Beth Schwartzapfel | March 17, 2009 |
Last week, birth control for college students got cheaper. An "affordable birth control" provision in the 2009 appropriations bill, which President Barack Obama signed last Wednesday, restored an incentive for drug makers to offer college health clinics discounts on the pill (the longstanding incentive had been inadvertently eliminated in a 2005 deficit-reduction bill). Still, even when it's cheaper, birth control will continue to be two things: inconvenient and thoroughly tied up with the medical system.
A trip to the doctor. Time off from work. A waiting room. A pap smear. A co-pay (assuming you're insured, of course). A trip to the pharmacy. Another co-pay. Then, finally, your birth control: 28 little pills, packaged in foil and plastic, standing between you and a pregnancy you don't want.
If you are one of the 11.6 million women in this country who relies on the pill to prevent pregnancy, this scenario, or some variation on it, has played out in your life again and again. It may not have to be this way.
"A pap smear is important. The pill is important. There's not really a connection between the two," says San Francisco gynecologist Dan Grossman. "It's a very paternalistic attitude to say, as a physician, we have to hold women's pills hostage -- you can't get your contraception until you get your pap smear."
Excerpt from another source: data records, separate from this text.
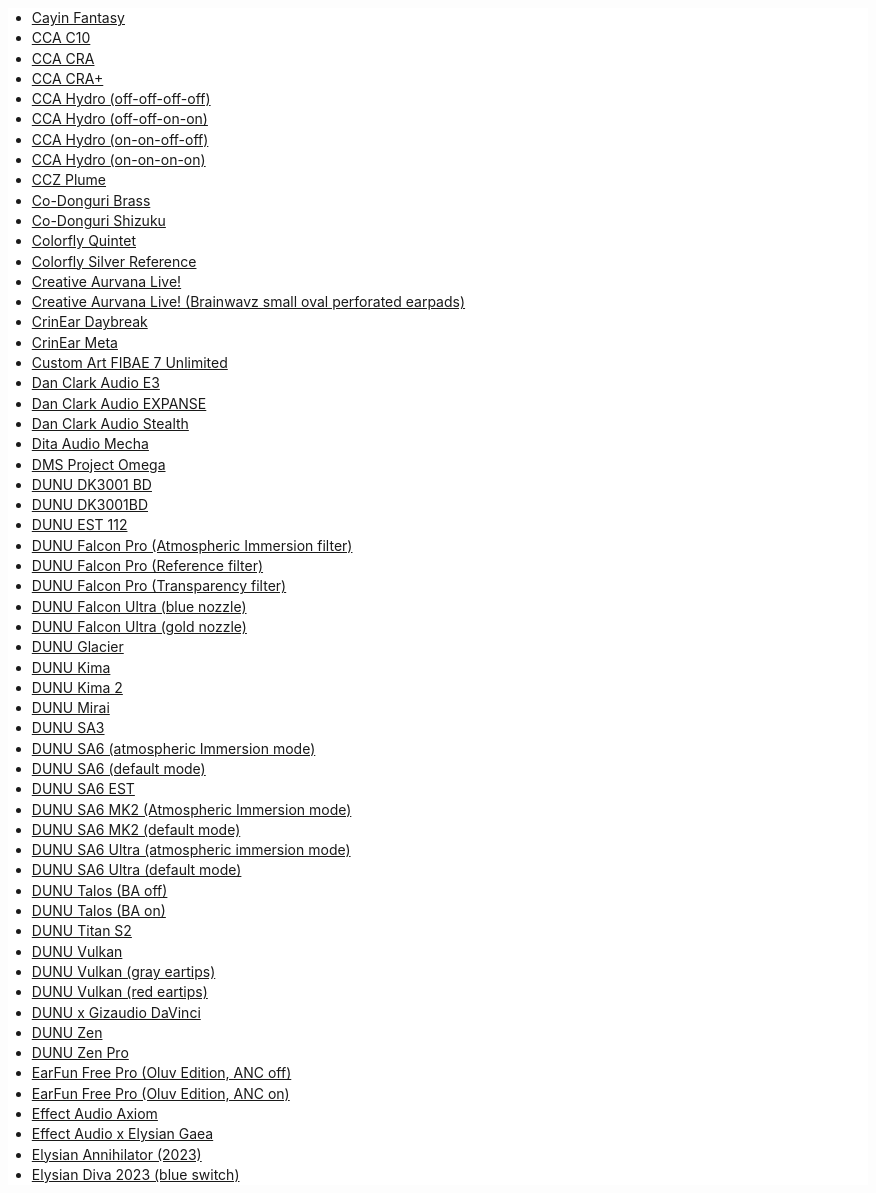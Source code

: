 - [Cayin Fantasy](./in-ear/Cayin%20Fantasy)
- [CCA C10](./in-ear/CCA%20C10)
- [CCA CRA](./in-ear/CCA%20CRA)
- [CCA CRA+](./in-ear/CCA%20CRA+)
- [CCA Hydro (off-off-off-off)](./in-ear/CCA%20Hydro%20(off-off-off-off))
- [CCA Hydro (off-off-on-on)](./in-ear/CCA%20Hydro%20(off-off-on-on))
- [CCA Hydro (on-on-off-off)](./in-ear/CCA%20Hydro%20(on-on-off-off))
- [CCA Hydro (on-on-on-on)](./in-ear/CCA%20Hydro%20(on-on-on-on))
- [CCZ Plume](./in-ear/CCZ%20Plume)
- [Co-Donguri Brass](./in-ear/Co-Donguri%20Brass)
- [Co-Donguri Shizuku](./in-ear/Co-Donguri%20Shizuku)
- [Colorfly Quintet](./in-ear/Colorfly%20Quintet)
- [Colorfly Silver Reference](./in-ear/Colorfly%20Silver%20Reference)
- [Creative Aurvana Live!](./over-ear/Creative%20Aurvana%20Live!)
- [Creative Aurvana Live! (Brainwavz small oval perforated earpads)](./over-ear/Creative%20Aurvana%20Live!%20(Brainwavz%20small%20oval%20perforated%20earpads))
- [CrinEar Daybreak](./in-ear/CrinEar%20Daybreak)
- [CrinEar Meta](./in-ear/CrinEar%20Meta)
- [Custom Art FIBAE 7 Unlimited](./in-ear/Custom%20Art%20FIBAE%207%20Unlimited)
- [Dan Clark Audio E3](./over-ear/Dan%20Clark%20Audio%20E3)
- [Dan Clark Audio EXPANSE](./over-ear/Dan%20Clark%20Audio%20EXPANSE)
- [Dan Clark Audio Stealth](./over-ear/Dan%20Clark%20Audio%20Stealth)
- [Dita Audio Mecha](./in-ear/Dita%20Audio%20Mecha)
- [DMS Project Omega](./over-ear/DMS%20Project%20Omega)
- [DUNU DK3001 BD](./in-ear/DUNU%20DK3001%20BD)
- [DUNU DK3001BD](./in-ear/DUNU%20DK3001BD)
- [DUNU EST 112](./in-ear/DUNU%20EST%20112)
- [DUNU Falcon Pro (Atmospheric Immersion filter)](./in-ear/DUNU%20Falcon%20Pro%20(Atmospheric%20Immersion%20filter))
- [DUNU Falcon Pro (Reference filter)](./in-ear/DUNU%20Falcon%20Pro%20(Reference%20filter))
- [DUNU Falcon Pro (Transparency filter)](./in-ear/DUNU%20Falcon%20Pro%20(Transparency%20filter))
- [DUNU Falcon Ultra (blue nozzle)](./in-ear/DUNU%20Falcon%20Ultra%20(blue%20nozzle))
- [DUNU Falcon Ultra (gold nozzle)](./in-ear/DUNU%20Falcon%20Ultra%20(gold%20nozzle))
- [DUNU Glacier](./in-ear/DUNU%20Glacier)
- [DUNU Kima](./in-ear/DUNU%20Kima)
- [DUNU Kima 2](./in-ear/DUNU%20Kima%202)
- [DUNU Mirai](./in-ear/DUNU%20Mirai)
- [DUNU SA3](./in-ear/DUNU%20SA3)
- [DUNU SA6 (atmospheric Immersion mode)](./in-ear/DUNU%20SA6%20(atmospheric%20Immersion%20mode))
- [DUNU SA6 (default mode)](./in-ear/DUNU%20SA6%20(default%20mode))
- [DUNU SA6 EST](./in-ear/DUNU%20SA6%20EST)
- [DUNU SA6 MK2 (Atmospheric Immersion mode)](./in-ear/DUNU%20SA6%20MK2%20(Atmospheric%20Immersion%20mode))
- [DUNU SA6 MK2 (default mode)](./in-ear/DUNU%20SA6%20MK2%20(default%20mode))
- [DUNU SA6 Ultra (atmospheric immersion mode)](./in-ear/DUNU%20SA6%20Ultra%20(atmospheric%20immersion%20mode))
- [DUNU SA6 Ultra (default mode)](./in-ear/DUNU%20SA6%20Ultra%20(default%20mode))
- [DUNU Talos (BA off)](./in-ear/DUNU%20Talos%20(BA%20off))
- [DUNU Talos (BA on)](./in-ear/DUNU%20Talos%20(BA%20on))
- [DUNU Titan S2](./in-ear/DUNU%20Titan%20S2)
- [DUNU Vulkan](./in-ear/DUNU%20Vulkan)
- [DUNU Vulkan (gray eartips)](./in-ear/DUNU%20Vulkan%20(gray%20eartips))
- [DUNU Vulkan (red eartips)](./in-ear/DUNU%20Vulkan%20(red%20eartips))
- [DUNU x Gizaudio DaVinci](./in-ear/DUNU%20x%20Gizaudio%20DaVinci)
- [DUNU Zen](./in-ear/DUNU%20Zen)
- [DUNU Zen Pro](./in-ear/DUNU%20Zen%20Pro)
- [EarFun Free Pro (Oluv Edition, ANC off)](./in-ear/EarFun%20Free%20Pro%20(Oluv%20Edition,%20ANC%20off))
- [EarFun Free Pro (Oluv Edition, ANC on)](./in-ear/EarFun%20Free%20Pro%20(Oluv%20Edition,%20ANC%20on))
- [Effect Audio Axiom](./in-ear/Effect%20Audio%20Axiom)
- [Effect Audio x Elysian Gaea](./in-ear/Effect%20Audio%20x%20Elysian%20Gaea)
- [Elysian Annihilator (2023)](./in-ear/Elysian%20Annihilator%20(2023))
- [Elysian Diva 2023 (blue switch)](./in-ear/Elysian%20Diva%202023%20(blue%20switch))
England's National Health Service recently announced that later this year it will launch a pilot program to allow young women in two London neighborhoods to buy birth control over the counter after a brief consultation with a pharmacist. The London program is modeled after a pilot program that was conducted in Washington state between 2003 and 2005, in which 26 pharmacists throughout Seattle safely provided hormonal contraception -- the pill, patch, or ring -- to almost 200 women without a prescription. A similar study is being planned for California.
Now, a group of doctors, pharmacists, researchers, and advocates have received a grant from the Hewlitt Foundation to fund a working group that studies the feasibility of making oral contraceptives available over the counter: as easy to purchase as aspirin. According to the reproductive-health think tank the Guttmacher Institute, nearly half of women will experience at least one unintended pregnancy by the time they're 45, and almost a third will have had an abortion. Part of the reason for this, those in the working group say, is that the barriers to birth control are simply too high.
"It's harder and harder to access contraception care if you want it, here in the U.S.," says Grossman, who is a senior associate at the nonprofit research organization Ibis Reproductive Health, which coordinates the Working Group. "Non-use of contraception is going up among people who don't want to be pregnant, especially among vulnerable populations, like poor women and women of color." The group's hypothesis is simple: If birth control were easier to access -- fewer medical gatekeepers, less inconvenience, and lower cost -- more women would use it. If more women used it, there would be fewer unintended pregnancies.
Fair enough. But is it safe? What effect would a switch to over-the-counter status have on poor women's access to the medication? And if women were no longer required to get birth control from their doctor, would they still go for their annual exams?